== EXERCISE GOAL ==
Below are the entries. Transcribe exactly the lines from the one with "A cache backend" through the one with "Removes a key/value pair by key", ends included, and leave out all others.

Stored data:
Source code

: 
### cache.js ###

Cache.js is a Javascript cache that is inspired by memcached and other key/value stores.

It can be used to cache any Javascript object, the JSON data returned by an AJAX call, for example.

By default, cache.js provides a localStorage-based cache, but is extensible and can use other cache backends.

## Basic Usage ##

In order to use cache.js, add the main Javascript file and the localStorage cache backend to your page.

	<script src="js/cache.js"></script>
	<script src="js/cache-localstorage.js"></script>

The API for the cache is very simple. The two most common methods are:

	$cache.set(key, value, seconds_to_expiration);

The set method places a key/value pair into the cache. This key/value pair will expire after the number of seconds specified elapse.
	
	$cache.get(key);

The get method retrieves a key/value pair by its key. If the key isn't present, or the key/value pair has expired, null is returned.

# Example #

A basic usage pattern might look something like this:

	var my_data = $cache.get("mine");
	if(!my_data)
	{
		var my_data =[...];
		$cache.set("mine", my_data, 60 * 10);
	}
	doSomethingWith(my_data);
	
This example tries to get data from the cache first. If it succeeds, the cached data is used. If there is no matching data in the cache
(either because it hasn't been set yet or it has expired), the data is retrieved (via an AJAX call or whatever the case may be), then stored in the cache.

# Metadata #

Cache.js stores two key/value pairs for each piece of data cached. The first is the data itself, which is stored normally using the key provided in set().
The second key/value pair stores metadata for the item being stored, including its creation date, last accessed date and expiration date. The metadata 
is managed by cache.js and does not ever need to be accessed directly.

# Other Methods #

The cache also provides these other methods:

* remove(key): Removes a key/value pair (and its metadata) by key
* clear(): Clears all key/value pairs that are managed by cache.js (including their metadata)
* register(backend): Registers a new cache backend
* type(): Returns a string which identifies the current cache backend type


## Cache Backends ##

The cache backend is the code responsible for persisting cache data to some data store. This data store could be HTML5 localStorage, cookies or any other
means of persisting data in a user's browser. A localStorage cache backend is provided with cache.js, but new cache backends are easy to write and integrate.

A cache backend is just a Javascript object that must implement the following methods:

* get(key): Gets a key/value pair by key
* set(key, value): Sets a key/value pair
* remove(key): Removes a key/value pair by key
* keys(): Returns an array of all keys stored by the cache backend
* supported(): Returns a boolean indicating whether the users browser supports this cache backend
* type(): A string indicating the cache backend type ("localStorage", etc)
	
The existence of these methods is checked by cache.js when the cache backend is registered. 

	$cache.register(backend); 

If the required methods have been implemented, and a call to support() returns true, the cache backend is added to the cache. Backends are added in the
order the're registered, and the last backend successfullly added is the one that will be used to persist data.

...

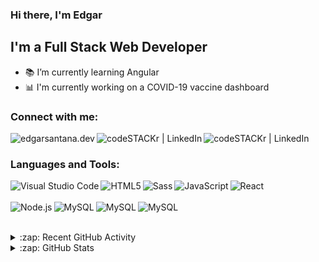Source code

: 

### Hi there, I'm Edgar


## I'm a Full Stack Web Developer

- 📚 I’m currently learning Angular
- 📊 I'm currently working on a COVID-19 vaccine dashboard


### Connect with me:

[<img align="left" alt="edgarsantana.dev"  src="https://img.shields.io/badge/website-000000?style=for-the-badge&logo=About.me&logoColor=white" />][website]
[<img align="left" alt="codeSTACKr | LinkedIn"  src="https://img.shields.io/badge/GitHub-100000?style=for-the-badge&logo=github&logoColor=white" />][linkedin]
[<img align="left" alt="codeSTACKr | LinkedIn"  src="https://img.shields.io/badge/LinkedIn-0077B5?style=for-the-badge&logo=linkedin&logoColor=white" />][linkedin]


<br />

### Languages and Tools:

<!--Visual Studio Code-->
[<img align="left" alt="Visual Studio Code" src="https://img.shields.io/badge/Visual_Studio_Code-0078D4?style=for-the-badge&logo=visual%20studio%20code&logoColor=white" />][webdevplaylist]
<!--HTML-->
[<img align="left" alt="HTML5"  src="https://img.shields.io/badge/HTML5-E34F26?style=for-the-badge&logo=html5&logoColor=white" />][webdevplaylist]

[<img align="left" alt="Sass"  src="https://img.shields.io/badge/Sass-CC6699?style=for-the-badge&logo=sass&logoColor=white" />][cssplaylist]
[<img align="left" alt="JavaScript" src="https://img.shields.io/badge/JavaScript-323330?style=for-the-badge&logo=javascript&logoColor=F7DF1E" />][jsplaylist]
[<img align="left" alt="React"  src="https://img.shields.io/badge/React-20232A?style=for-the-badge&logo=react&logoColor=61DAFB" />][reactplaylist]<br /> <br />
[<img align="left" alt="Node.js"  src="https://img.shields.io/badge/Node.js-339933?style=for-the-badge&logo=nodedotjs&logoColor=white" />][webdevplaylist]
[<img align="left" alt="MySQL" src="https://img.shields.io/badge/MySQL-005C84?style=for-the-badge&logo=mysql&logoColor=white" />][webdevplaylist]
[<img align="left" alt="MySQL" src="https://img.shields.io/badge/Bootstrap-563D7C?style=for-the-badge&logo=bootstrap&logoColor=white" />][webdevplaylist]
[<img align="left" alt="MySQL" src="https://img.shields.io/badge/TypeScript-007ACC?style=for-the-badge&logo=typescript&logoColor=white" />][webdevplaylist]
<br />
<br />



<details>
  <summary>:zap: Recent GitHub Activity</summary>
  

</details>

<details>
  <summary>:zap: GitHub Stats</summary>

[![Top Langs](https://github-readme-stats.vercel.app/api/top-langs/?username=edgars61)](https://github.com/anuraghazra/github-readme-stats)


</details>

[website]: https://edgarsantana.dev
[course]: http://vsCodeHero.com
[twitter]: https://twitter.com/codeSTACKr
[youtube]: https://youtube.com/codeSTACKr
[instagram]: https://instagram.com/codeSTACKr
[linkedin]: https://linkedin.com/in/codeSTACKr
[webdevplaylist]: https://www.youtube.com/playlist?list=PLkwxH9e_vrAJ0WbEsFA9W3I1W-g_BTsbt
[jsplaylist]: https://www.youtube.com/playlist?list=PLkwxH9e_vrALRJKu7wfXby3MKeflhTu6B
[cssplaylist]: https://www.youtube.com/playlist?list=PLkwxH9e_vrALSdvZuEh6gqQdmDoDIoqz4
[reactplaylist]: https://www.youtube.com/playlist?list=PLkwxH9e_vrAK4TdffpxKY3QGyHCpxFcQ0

== SOLUTION TO THIS PROBLEM ==
A cache backend is just a Javascript object that must implement the following methods:

* get(key): Gets a key/value pair by key
* set(key, value): Sets a key/value pair
* remove(key): Removes a key/value pair by key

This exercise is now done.